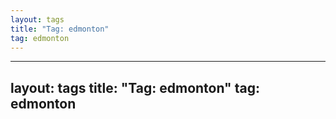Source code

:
 ```yaml
---
layout: tags
title: "Tag: edmonton"
tag: edmonton
---
```

---
layout: tags
title: "Tag: edmonton"
tag: edmonton
---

=-=-=-=-=

■ YOUR ASSIGNMENT ■
Without the pictures, give every line of the data again, exactly as written.

■ PROBLEM SOLUTION ■
Source code

:
 ```yaml
---
layout: tags
title: "Tag: edmonton"
tag: edmonton
---
```

---
layout: tags
title: "Tag: edmonton"
tag: edmonton
---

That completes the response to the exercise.